▸ **Extracted data entries**:
________________________

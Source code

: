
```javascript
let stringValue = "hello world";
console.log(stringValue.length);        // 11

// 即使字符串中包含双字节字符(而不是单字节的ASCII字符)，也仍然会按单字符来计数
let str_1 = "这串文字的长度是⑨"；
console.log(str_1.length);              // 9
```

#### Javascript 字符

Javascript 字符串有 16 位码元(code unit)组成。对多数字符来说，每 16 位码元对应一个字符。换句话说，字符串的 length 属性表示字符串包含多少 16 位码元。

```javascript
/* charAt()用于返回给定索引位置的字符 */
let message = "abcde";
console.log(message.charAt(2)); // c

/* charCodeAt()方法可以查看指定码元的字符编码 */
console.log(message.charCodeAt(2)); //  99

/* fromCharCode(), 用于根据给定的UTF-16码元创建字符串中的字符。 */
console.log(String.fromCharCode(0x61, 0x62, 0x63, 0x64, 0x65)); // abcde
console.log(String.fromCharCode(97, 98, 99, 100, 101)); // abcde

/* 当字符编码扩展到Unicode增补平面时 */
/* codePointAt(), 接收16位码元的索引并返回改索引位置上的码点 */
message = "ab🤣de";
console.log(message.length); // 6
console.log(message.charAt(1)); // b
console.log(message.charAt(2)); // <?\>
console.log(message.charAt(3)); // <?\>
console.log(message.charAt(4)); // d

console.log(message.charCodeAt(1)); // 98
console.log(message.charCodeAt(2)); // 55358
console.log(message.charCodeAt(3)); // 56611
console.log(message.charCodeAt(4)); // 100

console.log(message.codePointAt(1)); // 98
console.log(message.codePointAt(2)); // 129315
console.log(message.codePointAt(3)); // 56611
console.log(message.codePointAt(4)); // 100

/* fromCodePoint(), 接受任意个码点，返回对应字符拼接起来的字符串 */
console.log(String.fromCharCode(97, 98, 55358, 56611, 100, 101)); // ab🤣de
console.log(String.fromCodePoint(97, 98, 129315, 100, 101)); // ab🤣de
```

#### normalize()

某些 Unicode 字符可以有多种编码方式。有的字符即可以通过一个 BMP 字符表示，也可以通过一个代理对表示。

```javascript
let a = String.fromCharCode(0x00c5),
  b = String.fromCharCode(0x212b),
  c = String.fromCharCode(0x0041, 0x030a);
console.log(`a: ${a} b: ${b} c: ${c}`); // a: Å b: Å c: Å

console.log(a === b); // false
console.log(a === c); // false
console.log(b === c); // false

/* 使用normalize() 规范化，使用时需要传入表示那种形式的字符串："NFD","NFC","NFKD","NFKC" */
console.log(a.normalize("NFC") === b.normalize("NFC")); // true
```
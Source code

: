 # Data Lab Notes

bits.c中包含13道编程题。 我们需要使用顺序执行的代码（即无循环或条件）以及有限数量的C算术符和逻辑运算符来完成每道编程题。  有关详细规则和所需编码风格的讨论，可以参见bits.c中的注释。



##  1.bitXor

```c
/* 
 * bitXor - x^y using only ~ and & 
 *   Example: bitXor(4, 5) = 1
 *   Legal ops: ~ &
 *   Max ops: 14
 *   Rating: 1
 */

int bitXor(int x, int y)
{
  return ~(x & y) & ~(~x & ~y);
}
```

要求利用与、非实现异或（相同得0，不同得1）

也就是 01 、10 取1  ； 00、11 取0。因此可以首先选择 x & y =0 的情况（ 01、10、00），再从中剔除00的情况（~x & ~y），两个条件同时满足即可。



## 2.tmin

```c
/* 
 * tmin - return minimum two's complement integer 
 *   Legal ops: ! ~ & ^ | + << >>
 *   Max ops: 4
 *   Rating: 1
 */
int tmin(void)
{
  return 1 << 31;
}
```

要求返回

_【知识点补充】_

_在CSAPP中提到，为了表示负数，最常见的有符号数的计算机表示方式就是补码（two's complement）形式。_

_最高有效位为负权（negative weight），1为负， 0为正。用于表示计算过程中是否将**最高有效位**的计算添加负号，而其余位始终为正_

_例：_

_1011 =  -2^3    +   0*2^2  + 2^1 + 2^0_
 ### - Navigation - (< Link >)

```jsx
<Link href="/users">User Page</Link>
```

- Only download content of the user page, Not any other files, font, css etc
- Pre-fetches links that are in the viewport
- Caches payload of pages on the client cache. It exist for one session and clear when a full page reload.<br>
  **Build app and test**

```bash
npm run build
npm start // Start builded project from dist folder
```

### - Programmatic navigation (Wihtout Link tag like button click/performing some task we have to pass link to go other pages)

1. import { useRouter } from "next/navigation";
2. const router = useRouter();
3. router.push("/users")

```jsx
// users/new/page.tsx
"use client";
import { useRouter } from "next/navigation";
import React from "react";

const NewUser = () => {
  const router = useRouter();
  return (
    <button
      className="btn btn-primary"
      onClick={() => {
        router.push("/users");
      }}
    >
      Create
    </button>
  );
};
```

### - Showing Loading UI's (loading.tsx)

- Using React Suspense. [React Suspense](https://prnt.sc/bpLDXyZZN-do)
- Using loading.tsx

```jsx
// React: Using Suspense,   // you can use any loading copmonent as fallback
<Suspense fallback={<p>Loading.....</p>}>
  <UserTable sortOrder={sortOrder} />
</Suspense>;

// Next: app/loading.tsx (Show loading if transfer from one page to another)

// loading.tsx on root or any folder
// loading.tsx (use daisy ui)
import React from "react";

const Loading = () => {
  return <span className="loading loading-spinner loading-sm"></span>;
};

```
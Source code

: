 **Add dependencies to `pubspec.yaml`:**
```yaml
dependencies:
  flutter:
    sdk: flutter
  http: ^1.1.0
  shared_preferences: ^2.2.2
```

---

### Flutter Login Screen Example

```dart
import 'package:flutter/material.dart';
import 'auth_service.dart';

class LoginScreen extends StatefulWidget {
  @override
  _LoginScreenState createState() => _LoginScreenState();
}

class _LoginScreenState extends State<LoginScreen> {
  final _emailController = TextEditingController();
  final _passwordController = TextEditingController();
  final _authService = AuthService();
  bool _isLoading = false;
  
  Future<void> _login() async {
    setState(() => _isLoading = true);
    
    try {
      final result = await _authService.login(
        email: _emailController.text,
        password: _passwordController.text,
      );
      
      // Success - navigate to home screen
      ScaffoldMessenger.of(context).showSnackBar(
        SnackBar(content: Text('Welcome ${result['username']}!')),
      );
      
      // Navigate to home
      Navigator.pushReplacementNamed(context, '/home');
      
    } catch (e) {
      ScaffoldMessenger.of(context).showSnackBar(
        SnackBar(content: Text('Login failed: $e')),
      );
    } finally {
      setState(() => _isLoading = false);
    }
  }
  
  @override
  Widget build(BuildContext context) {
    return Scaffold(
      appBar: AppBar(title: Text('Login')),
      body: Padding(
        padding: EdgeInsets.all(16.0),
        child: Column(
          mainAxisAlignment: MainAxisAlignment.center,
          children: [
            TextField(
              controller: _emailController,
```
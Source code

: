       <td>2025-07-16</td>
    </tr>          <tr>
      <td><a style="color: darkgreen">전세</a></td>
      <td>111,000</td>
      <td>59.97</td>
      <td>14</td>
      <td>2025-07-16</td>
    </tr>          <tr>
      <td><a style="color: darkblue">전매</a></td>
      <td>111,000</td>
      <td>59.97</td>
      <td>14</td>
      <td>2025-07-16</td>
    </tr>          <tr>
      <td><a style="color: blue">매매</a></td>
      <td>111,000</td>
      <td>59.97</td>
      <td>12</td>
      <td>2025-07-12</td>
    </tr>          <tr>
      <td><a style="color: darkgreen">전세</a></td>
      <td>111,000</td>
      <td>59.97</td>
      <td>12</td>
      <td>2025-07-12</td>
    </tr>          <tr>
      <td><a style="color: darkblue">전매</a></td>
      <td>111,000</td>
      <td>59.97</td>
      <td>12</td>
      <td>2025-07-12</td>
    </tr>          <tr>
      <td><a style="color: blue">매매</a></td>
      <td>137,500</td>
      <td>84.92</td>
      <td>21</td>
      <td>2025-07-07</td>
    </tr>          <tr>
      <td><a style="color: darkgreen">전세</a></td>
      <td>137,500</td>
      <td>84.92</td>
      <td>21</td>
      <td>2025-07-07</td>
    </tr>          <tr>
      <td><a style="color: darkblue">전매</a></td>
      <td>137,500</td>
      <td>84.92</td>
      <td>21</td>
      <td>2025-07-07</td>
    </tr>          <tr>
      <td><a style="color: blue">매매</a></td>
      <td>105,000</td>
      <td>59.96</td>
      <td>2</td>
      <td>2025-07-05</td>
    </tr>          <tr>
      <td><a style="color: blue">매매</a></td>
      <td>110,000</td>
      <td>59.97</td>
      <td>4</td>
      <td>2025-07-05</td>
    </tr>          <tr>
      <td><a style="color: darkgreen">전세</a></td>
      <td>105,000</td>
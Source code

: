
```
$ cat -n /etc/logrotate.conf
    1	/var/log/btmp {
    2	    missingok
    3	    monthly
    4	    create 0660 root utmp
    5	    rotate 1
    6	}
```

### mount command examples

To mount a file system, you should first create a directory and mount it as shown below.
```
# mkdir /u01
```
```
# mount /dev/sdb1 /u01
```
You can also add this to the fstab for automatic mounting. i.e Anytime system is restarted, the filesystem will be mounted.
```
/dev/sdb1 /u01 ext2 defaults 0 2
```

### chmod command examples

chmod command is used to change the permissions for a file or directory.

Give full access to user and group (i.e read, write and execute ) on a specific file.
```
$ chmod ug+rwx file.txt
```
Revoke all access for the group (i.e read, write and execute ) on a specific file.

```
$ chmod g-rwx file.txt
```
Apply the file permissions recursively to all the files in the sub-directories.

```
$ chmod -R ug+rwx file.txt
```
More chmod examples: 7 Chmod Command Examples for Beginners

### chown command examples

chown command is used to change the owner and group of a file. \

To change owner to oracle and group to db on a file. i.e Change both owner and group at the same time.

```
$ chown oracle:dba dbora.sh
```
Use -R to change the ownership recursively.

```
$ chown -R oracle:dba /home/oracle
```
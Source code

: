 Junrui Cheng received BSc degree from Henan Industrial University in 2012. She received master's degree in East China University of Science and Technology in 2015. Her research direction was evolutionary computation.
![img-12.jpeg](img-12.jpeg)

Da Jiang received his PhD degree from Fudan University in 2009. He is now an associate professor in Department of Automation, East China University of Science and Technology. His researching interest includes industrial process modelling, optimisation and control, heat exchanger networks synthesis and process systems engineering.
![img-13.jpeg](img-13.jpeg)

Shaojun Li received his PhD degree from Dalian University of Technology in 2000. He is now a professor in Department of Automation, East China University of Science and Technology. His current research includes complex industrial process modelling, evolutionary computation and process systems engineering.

________________________

Which lines above include the word "Suspense"? Show each one.

- Using React Suspense. [React Suspense](https://prnt.sc/bpLDXyZZN-do)
// React: Using Suspense,   // you can use any loading copmonent as fallback
<Suspense fallback={<p>Loading.....</p>}>
</Suspense>;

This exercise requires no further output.